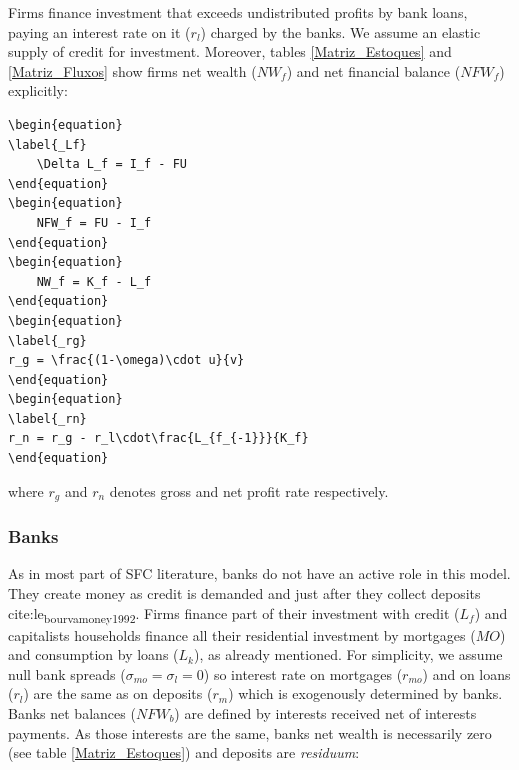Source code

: \documentclass[12pt]{article}
\begin{document}
Firms finance investment that exceeds undistributed profits by bank loans, paying an interest rate on it (\(r_l\)) charged by the banks.
We assume an elastic supply of credit for investment. 
Moreover, tables \ref{Matriz_Estoques} and \ref{Matriz_Fluxos} show firms net wealth (\(NW_f\)) and net financial balance (\(NFW_f\)) explicitly:

\begin{verbatim}
\begin{equation}
\label{_Lf}
    \Delta L_f = I_f - FU
\end{equation}
\begin{equation}
    NFW_f = FU - I_f
\end{equation}
\begin{equation}
    NW_f = K_f - L_f
\end{equation}
\begin{equation}
\label{_rg}
r_g = \frac{(1-\omega)\cdot u}{v}
\end{equation}
\begin{equation}
\label{_rn}
r_n = r_g - r_l\cdot\frac{L_{f_{-1}}}{K_f}
\end{equation}
\end{verbatim}

where \(r_g\) and \(r_n\) denotes gross and net profit rate respectively.

\subsubsection{Banks}
\label{sec:orgcd72b11}

As in most part of SFC literature, banks do not have an active role in this model.
They create money as credit is demanded and just after they collect deposits cite:le\textsubscript{bourva}\textsubscript{money}\textsubscript{1992}. 
Firms finance part of their investment with credit (\(L_f\)) and capitalists households finance all their residential investment by mortgages (\(MO\)) and consumption by loans (\(L_{k}\)), as already mentioned.
For simplicity, we assume null bank spreads (\(\sigma_{mo} = \sigma_l = 0\)) so interest rate on mortgages (\(r_{mo}\)) and on loans (\(r_{l}\))
are the same as on deposits (\(r_{m}\)) which is  exogenously determined by banks.
Banks net balances (\(NFW_b\)) are defined by interests received net of interests payments. 
As those interests are the same, banks net wealth is necessarily zero (see table \ref{Matriz_Estoques}) and deposits are \emph{residuum}:
\end{document}
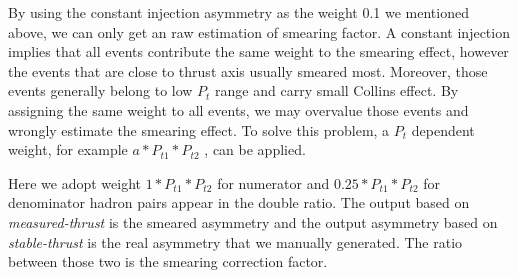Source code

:  By using the constant injection asymmetry as the weight 0.1 we mentioned above, we can only get an raw estimation of smearing factor. A constant injection implies that all events contribute the same weight to the smearing effect, however the events that are close to thrust axis usually smeared most. Moreover, those events generally belong to low $P_t$ range and carry small Collins effect. By assigning the same weight to all events, we may overvalue those events and wrongly estimate the smearing effect. To solve this problem, a $P_t$ dependent weight,  for example $a*P_{t1}*P_{t2}$ , can be applied. 
 
 Here we adopt weight $1*P_{t1}*P_{t2}$ for numerator and $0.25*P_{t1}*P_{t2}$ for denominator hadron pairs appear in the double ratio. The output based on {\em measured-thrust} is the smeared asymmetry and the output asymmetry based on {\em stable-thrust} is the real asymmetry that we manually generated. The ratio between those two is the smearing correction factor.
 

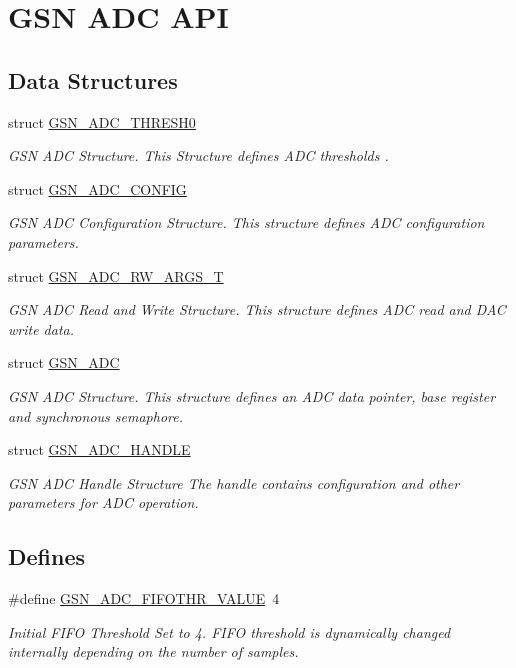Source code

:\hypertarget{a00643}{
\section{GSN ADC API}
\label{a00643}
}
\subsection*{Data Structures}
\begin{DoxyCompactItemize}
\item 
struct \hyperlink{a00026}{GSN\_\-ADC\_\-THRESH0}
\begin{DoxyCompactList}\small\item\em GSN ADC Structure. This Structure defines ADC thresholds . \end{DoxyCompactList}\item 
struct \hyperlink{a00023}{GSN\_\-ADC\_\-CONFIG}
\begin{DoxyCompactList}\small\item\em GSN ADC Configuration Structure. This structure defines ADC configuration parameters. \end{DoxyCompactList}\item 
struct \hyperlink{a00025}{GSN\_\-ADC\_\-RW\_\-ARGS\_\-T}
\begin{DoxyCompactList}\small\item\em GSN ADC Read and Write Structure. This structure defines ADC read and DAC write data. \end{DoxyCompactList}\item 
struct \hyperlink{a00022}{GSN\_\-ADC}
\begin{DoxyCompactList}\small\item\em GSN ADC Structure. This structure defines an ADC data pointer, base register and synchronous semaphore. \end{DoxyCompactList}\item 
struct \hyperlink{a00024}{GSN\_\-ADC\_\-HANDLE}
\begin{DoxyCompactList}\small\item\em GSN ADC Handle Structure The handle contains configuration and other parameters for ADC operation. \end{DoxyCompactList}\end{DoxyCompactItemize}
\subsection*{Defines}
\begin{DoxyCompactItemize}
\item 
\#define \hyperlink{a00643_ga757ecde6d25c53dab837e48c83a16b46}{GSN\_\-ADC\_\-FIFOTHR\_\-VALUE}~4
\begin{DoxyCompactList}\small\item\em Initial FIFO Threshold Set to 4. FIFO threshold is dynamically changed internally depending on the number of samples. \end{DoxyCompactList}\end{DoxyCompactItemize}
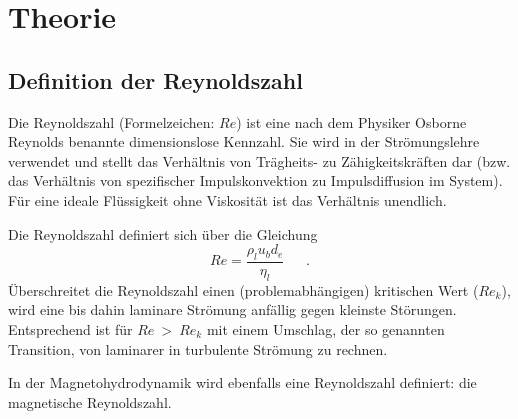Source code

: \chapter{Theorie}
\label{sec:Theorie}
\section{Definition der Reynoldszahl}
\label{sec:DefinitionDerReynoldszahl}
Die Reynoldszahl (Formelzeichen: $Re$) ist eine nach dem Physiker Osborne Reynolds benannte dimensionslose Kennzahl. Sie wird in der Strömungslehre verwendet und stellt das Verhältnis von Trägheits- zu Zähigkeitskräften dar (bzw. das Verhältnis von spezifischer Impulskonvektion zu Impulsdiffusion im System). Für eine ideale Flüssigkeit ohne Viskosität ist das Verhältnis unendlich.\par
Die Reynoldszahl definiert sich über die Gleichung
\begin{equation}
	Re= \frac{\rho_l u_b d_e}{\eta_l} \ \ \ \ \ \ \ \mbox{.}
\end{equation}
Überschreitet die Reynoldszahl einen (problemabhängigen) kritischen Wert ($Re_k$), wird eine bis dahin laminare Strömung anfällig gegen kleinste Störungen. Entsprechend ist für $Re~>~Re_k$ mit einem Umschlag, der so genannten Transition, von laminarer in turbulente Strömung zu rechnen.\par
In der Magnetohydrodynamik wird ebenfalls eine Reynoldszahl definiert: die magnetische Reynoldszahl.
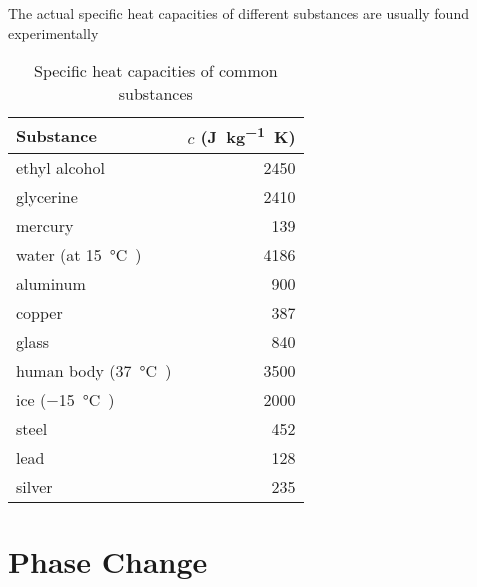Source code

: %
%
%
%
%
%
%  
The actual specific heat capacities of different substances are usually
found experimentally
%
\begin{table}[ht]
  \centering
  \begin{tabular}{|l|r|}
    \hline
    \rowcolor{pink}
    \textbf{Substance} & $c$ (\si{\joule\per\kilo\gram.\kelvin}) \\
    \hline
    ethyl alcohol & 2450 \\
    glycerine     & 2410 \\
    mercury       & 139 \\
    water (at \SI{15}\celsius) & 4186 \\
    \hline
    aluminum & 900 \\
    copper   & 387 \\
    glass    & 840 \\
    human body (\SI{37}\celsius) & 3500 \\
    ice (\SI{-15}\celsius)       & 2000 \\
    steel    & 452 \\
    lead     & 128 \\
    silver   & 235 \\
    \hline
  \end{tabular}
  \caption{Specific heat capacities of common substances}
  \label{tabl:specific-heat-capacity}
\end{table} 


\section{Phase Change}

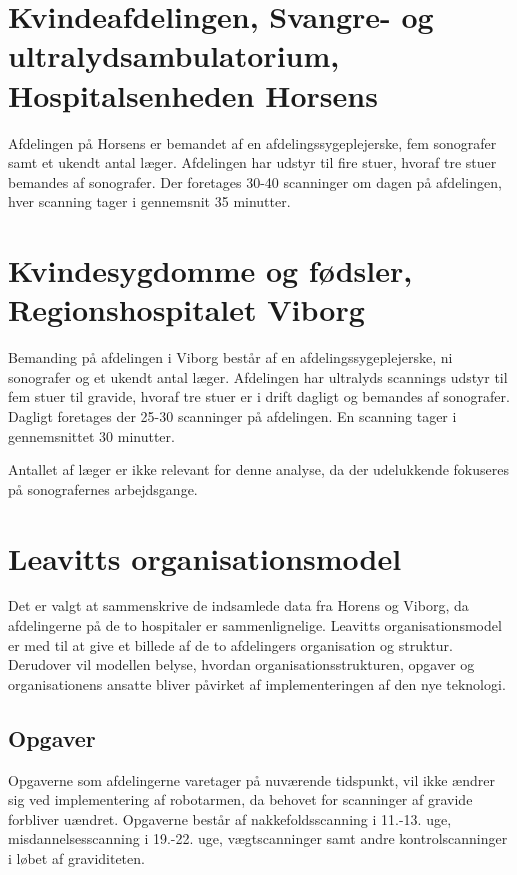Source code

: \section{Kvindeafdelingen, Svangre- og ultralydsambulatorium, Hospitalsenheden Horsens}
Afdelingen på Horsens er bemandet af en afdelingssygeplejerske, fem sonografer samt et ukendt antal læger. Afdelingen har udstyr til fire stuer, hvoraf tre stuer bemandes af sonografer. Der foretages 30-40 scanninger om dagen på afdelingen, hver scanning tager i gennemsnit 35 minutter.

\section{Kvindesygdomme og fødsler, Regionshospitalet Viborg}
Bemanding på afdelingen i Viborg består af en afdelingssygeplejerske, ni sonografer og et ukendt antal læger. Afdelingen har ultralyds scannings udstyr til fem stuer til gravide, hvoraf tre stuer er i drift dagligt og bemandes af sonografer. Dagligt foretages der 25-30 scanninger på afdelingen. En scanning tager i gennemsnittet 30 minutter.

Antallet af læger er ikke relevant for denne analyse, da der udelukkende fokuseres på sonografernes arbejdsgange.

\section{Leavitts organisationsmodel}
Det er valgt at sammenskrive de indsamlede data fra Horens og Viborg, da afdelingerne på de to hospitaler er sammenlignelige. Leavitts organisationsmodel er med til at give et billede af de to afdelingers organisation og struktur. Derudover vil modellen belyse, hvordan organisationsstrukturen, opgaver og organisationens ansatte bliver påvirket af implementeringen af den nye teknologi.


\subsection{Opgaver}
Opgaverne som afdelingerne varetager på nuværende tidspunkt, vil ikke ændrer sig ved implementering af robotarmen, da behovet for scanninger af gravide forbliver uændret. Opgaverne består af nakkefoldsscanning i 11.-13. uge, misdannelsesscanning i 19.-22. uge, vægtscanninger samt andre kontrolscanninger i løbet af graviditeten. \cite{Bergholt2014}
= = =
Task to complete: The expected output is every line from the material above where "Leavitts" can be found.

Answer space:
\section{Leavitts organisationsmodel}
Det er valgt at sammenskrive de indsamlede data fra Horens og Viborg, da afdelingerne på de to hospitaler er sammenlignelige. Leavitts organisationsmodel er med til at give et billede af de to afdelingers organisation og struktur. Derudover vil modellen belyse, hvordan organisationsstrukturen, opgaver og organisationens ansatte bliver påvirket af implementeringen af den nye teknologi.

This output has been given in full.